Moreover, while “the pay differential for those in their twenties is fairly narrow, even at the very top level [of pay], the pay gap for those over 40 is significant at all levels of the pay distribution but much higher at the top”. In short, “age and position in the earnings distribution has a significant effect on the gender pay gap. Women over 40 and/or in the upper income bracket earn significantly less”. That is, “the gender pay gap appears just at the point in the age distribution when many women have children” and “children have more of an impact on women’s pay than men’s” because it is women “who take on most of the childcare responsibilities”.
FlipChartRick concludes that introducing mandatory equal pay audits “might yield some interesting information for pay data geeks to pore over, but I doubt that it [would] tell us much that we don’t already know, or even whether it [would] reveal some major employers to be significantly worse than others.
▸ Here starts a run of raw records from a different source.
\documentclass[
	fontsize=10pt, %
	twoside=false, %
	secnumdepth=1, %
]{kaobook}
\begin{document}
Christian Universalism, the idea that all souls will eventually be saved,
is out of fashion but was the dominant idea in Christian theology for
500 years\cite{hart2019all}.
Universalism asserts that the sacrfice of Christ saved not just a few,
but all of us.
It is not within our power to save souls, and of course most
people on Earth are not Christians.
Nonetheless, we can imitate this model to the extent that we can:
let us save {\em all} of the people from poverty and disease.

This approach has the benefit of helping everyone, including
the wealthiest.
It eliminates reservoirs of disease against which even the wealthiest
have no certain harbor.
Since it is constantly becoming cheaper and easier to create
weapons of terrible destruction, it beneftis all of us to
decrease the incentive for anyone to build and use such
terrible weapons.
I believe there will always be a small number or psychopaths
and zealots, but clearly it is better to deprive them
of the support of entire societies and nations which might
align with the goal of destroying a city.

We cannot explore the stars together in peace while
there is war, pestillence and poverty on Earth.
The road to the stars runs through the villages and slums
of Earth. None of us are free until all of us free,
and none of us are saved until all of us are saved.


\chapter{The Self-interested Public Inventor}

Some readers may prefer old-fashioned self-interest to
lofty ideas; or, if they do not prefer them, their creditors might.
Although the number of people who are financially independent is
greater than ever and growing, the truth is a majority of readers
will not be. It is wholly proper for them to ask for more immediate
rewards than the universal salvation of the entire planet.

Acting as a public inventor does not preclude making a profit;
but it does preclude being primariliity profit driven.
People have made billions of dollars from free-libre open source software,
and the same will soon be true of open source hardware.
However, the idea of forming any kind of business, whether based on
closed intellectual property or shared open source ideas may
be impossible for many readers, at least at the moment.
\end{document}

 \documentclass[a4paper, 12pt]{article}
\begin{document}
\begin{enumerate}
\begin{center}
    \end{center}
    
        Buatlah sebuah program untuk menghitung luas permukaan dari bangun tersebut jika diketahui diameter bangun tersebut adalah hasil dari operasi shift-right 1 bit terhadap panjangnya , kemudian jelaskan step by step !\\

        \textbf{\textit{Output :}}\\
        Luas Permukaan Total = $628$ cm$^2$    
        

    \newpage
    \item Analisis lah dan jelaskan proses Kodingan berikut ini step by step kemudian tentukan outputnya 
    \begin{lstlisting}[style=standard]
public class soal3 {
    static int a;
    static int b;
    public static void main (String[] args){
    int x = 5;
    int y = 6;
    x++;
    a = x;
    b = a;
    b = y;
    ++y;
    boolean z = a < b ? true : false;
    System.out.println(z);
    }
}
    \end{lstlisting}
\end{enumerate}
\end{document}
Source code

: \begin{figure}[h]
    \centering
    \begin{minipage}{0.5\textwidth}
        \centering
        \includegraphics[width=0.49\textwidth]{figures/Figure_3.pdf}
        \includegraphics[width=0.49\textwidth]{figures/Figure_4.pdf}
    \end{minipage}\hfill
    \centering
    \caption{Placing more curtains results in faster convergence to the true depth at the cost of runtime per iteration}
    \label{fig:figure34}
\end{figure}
It is unlikely that the gender pay gap will disappear until equal proportions of women and men take equal responsibility for childcare”.
Which brings me back to my point about joined-up government policy-making. In recent weeks, as part of her “mission to promote shared parental leave”, a policy reform intended to make the proportions of women and men taking responsibility for childcare more equal, the BIS minister Jo Swinson has given a number of major media interviews – including in the Independent, the Evening Standard, and with Family Networks Scotland.
However, while Ms Swinson used these interviews to make much of “recognising that dads want to have a bigger role in their child’s life from the first days” and boosting parental choice, she signally failed even to mention the gender pay gap and the central role that shared parental leave (and more shared parenting) might play in closing it. And the Minister’s omission is even more surprising when one considers that, in the middle of her media push on shared parental leave, she also launched the Liberal Democrats’ campaign to “deliver equal pay in the workplace”. Which consists entirely of – you guessed it! – “plans to require large companies [i.e. those with over 250 employees] to publish the difference in pay between male and female workers”.
Of course, the nine months before a General Election is not the best time to find joined-up thinking within a government made up of two competing political parties, or even just within each political party. But perhaps after May 2015 both elected politicians and the relevant campaign and lobby groups will pay greater attention to the (rather obvious) link between the gender pay gap and the need for more shared parenting. And then we might just see progress on policies – such as increasing the shockingly low rate of statutory maternity and parental leave pay – that would help close the former while facilitating the latter.